**Work to be completed**
From the entries below, please gather each line containing the string "essere".

-- Input follows --

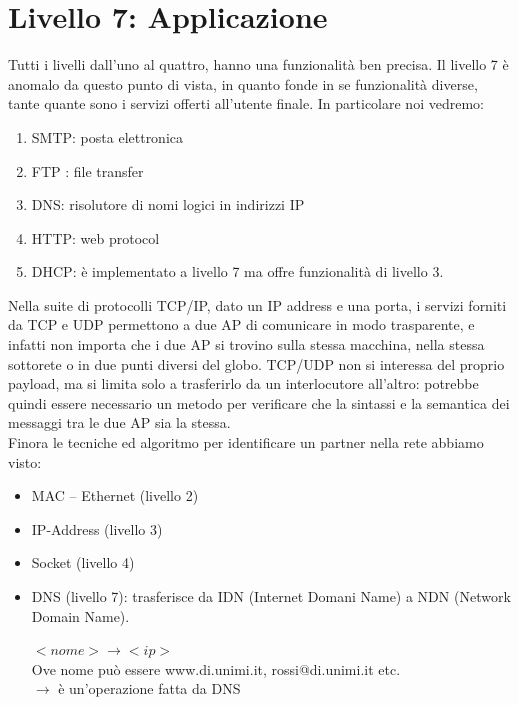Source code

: \documentclass[11pt, oneside]{article}   	%
\begin{document}
\section*{Livello 7: Applicazione}
Tutti i livelli dall’uno al quattro, hanno una funzionalità ben precisa. Il livello 7 è anomalo da questo punto di vista, in quanto fonde in se funzionalità diverse, tante quante sono i servizi offerti all’utente finale. In particolare noi vedremo:
\begin{enumerate}
\item SMTP: posta elettronica
\item FTP : file transfer
\item DNS: risolutore di nomi logici in indirizzi IP
\item HTTP: web protocol
\item DHCP: è implementato a livello 7 ma offre funzionalità di livello 3.
\end{enumerate}
Nella suite di protocolli TCP/IP, dato un IP address e una porta, i servizi forniti da TCP e UDP permettono a due AP di comunicare in modo trasparente, e infatti non importa che i due AP si trovino sulla stessa macchina, nella stessa sottorete o in due punti diversi del globo. TCP/UDP non si interessa del proprio payload, ma si limita solo a trasferirlo da un interlocutore all’altro: potrebbe quindi essere necessario un metodo per verificare che la sintassi e la semantica dei messaggi tra le due AP sia la stessa.\\
Finora le tecniche ed algoritmo per identificare un partner nella rete abbiamo visto:
\begin{itemize}
\item MAC – Ethernet (livello 2)
\item IP-Address (livello 3)
\item Socket (livello 4)
\item DNS (livello 7): trasferisce da IDN (Internet Domani Name) a NDN (Network Domain Name).
\begin{center}
$<nome> \rightarrow <ip>$\\
Ove nome può essere www.di.unimi.it, rossi@di.unimi.it etc.\\
$\rightarrow$ è un'operazione fatta da DNS
\end{center}
\end{itemize}
\end{document}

-- Input concluded --

**Answer box**
Nella suite di protocolli TCP/IP, dato un IP address e una porta, i servizi forniti da TCP e UDP permettono a due AP di comunicare in modo trasparente, e infatti non importa che i due AP si trovino sulla stessa macchina, nella stessa sottorete o in due punti diversi del globo. TCP/UDP non si interessa del proprio payload, ma si limita solo a trasferirlo da un interlocutore all’altro: potrebbe quindi essere necessario un metodo per verificare che la sintassi e la semantica dei messaggi tra le due AP sia la stessa.\\
Ove nome può essere www.di.unimi.it, rossi@di.unimi.it etc.\\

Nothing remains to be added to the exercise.